News for Queer Women

Clerk Who Refused To Issue Marriage License To Gay Couples Now Asks SCOTUS To Overturn Landmark Same-Sex Marriage Ruling

Kim Davis was jailed for denying gay couples their rights, now she’s on a mission to overturn Obergefell v. Hodges.

Featured image: Sept. 8, 2015: Kim Davis waves to supporters at a rally in front of Detention Center (Photo by Ty Wright/Getty Images)

In 2015, citing “God’s authority“, Kim Davis refused to issue marriage licenses to gay couples in defiance of SCOTUS’ ruling that legalized same-sex marriage. Married at least three times herself (by some accounts, four), the former Kentucky County Clerk was put behind bars in contempt of court after refusing to follow a federal judge’s order. Six days later, she emerged from the jail to the unauthorized use of the song, “Eye of the Tiger”. The self-described devout Christian was met with cheers and a sea of white crosses waved in her honor.

“How ironic that God would use a person like me, who failed so miserably at marriage in the world, to defend it now,” Davis said then. “The Lord picks the unlikely source to convey the message.” 

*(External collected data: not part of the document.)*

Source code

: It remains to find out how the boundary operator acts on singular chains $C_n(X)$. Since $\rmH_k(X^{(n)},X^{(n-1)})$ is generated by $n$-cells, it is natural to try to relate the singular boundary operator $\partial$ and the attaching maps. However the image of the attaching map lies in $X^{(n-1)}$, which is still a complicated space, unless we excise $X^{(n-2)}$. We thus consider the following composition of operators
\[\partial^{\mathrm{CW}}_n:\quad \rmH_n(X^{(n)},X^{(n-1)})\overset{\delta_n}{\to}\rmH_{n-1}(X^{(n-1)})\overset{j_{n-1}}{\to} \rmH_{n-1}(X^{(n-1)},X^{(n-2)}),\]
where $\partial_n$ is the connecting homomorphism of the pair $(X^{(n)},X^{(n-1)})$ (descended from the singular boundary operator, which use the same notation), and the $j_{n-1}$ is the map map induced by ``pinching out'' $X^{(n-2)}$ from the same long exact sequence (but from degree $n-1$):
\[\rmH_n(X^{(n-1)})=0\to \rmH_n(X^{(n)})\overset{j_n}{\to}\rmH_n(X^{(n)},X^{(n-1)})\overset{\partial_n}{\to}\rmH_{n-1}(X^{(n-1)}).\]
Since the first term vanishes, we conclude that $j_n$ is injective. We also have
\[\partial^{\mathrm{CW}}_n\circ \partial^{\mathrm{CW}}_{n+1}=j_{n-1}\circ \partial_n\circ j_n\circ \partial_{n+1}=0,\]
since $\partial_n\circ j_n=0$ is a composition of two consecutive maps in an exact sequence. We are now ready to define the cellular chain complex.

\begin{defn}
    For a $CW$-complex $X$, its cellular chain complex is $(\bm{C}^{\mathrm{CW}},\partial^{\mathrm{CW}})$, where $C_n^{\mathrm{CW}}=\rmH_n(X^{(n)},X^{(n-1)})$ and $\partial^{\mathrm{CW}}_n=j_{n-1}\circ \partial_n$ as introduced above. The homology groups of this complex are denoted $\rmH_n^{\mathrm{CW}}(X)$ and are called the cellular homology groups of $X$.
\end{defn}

Now, a decade later, Davis still fancies herself a messenger and is seeking stone cold retribution. With the help of evangelical-based Liberty Counsel, a Southern Poverty Law Center designated anti-LGBT hate group, she has petitioned the U.S. Supreme Court to hear her case. Davis is appealing the $100,000 jury verdict for “emotional damages” incurred after being ordered to pay the couple whose rights she had violated, plus $260,000 for attorneys fees. And to live up to her reputation as being everyone’s nightmare (everyone being anyone who understands the concept of liberty for all), Kim Davis is asking the justices to throw out the milestone ruling that gave same-sex couples the legal right to wed. 

It’s been ten years since that momentous day when marriage rights were extended to same-sex couples across the United States. A hardwon victory that many thought not possible. The latest development marks the first time that the high court has been formally asked to reverse that milestone decision in Obergefell v Hodges. In the past, lower courts had dismissed the ex-clerk’s claims. Now the justices must weight whether to take up a case that could decimate marital equality.

In a Petition for Writ of Certiorari (legalese for the ask to review a case), Davis is filing against the couple who had sued her, David Moore and David Ermold. Her attorney asserts that the Court’s decision in Obergefell was grounded in “erroneous fiction” and that “the mistake must be corrected.” It goes on to say that Obergefell was “egregiously wrong”  and “deeply damaging.”

The petition reads like an ode of sympathy to Kim Davis. “Davis may have been one of the first victims of th[e] Court’s cavalier treatment of religion in its Obergefell decision, but she will not be the last.” Her lawyer contends that “This flawed opinion has produced disastrous results leaving individuals like Davis “find[ing] it increasingly difficult to participate in society without running afoul of Obergefell.”

Of course many saw this day coming. It just wasn’t entirely clear who would carry the torch toward the next target after Roe v. Wade.

William Powell, Senior Counsel at Georgetown University’s Institute for Constitutional Advocacy and Protection, is representing Ermold and Moore. “We are confident the Supreme Court, like the court of appeals, will conclude that Davis’s arguments do not merit further attention,” he has publicly stated. We certainly hope that the law is settled. Nonetheless we’re on high alert.

“It is abominable that we are having to revisit this, and that the Supreme Court would even hear this,” activist Robin Tyler shares with GO. “If they can reverse a civil right called ‘marriage’, they can reverse every civil right. Will Scotus go after interracial marriage next?” Tyler, along with the late Diane Olson were the first same-sex couple to sue the state of California for the right to marry, paving the way for innumerable others. When the Supreme Court heard the federal marriage case in 2015 (Obergefell v. Hodges), Tyler and Olson were the first to be given tickets to attend. “This is a very dangerous time,” she adds. “We are not a passive community and if they go to reverse this civil right, they will clearly understand that.”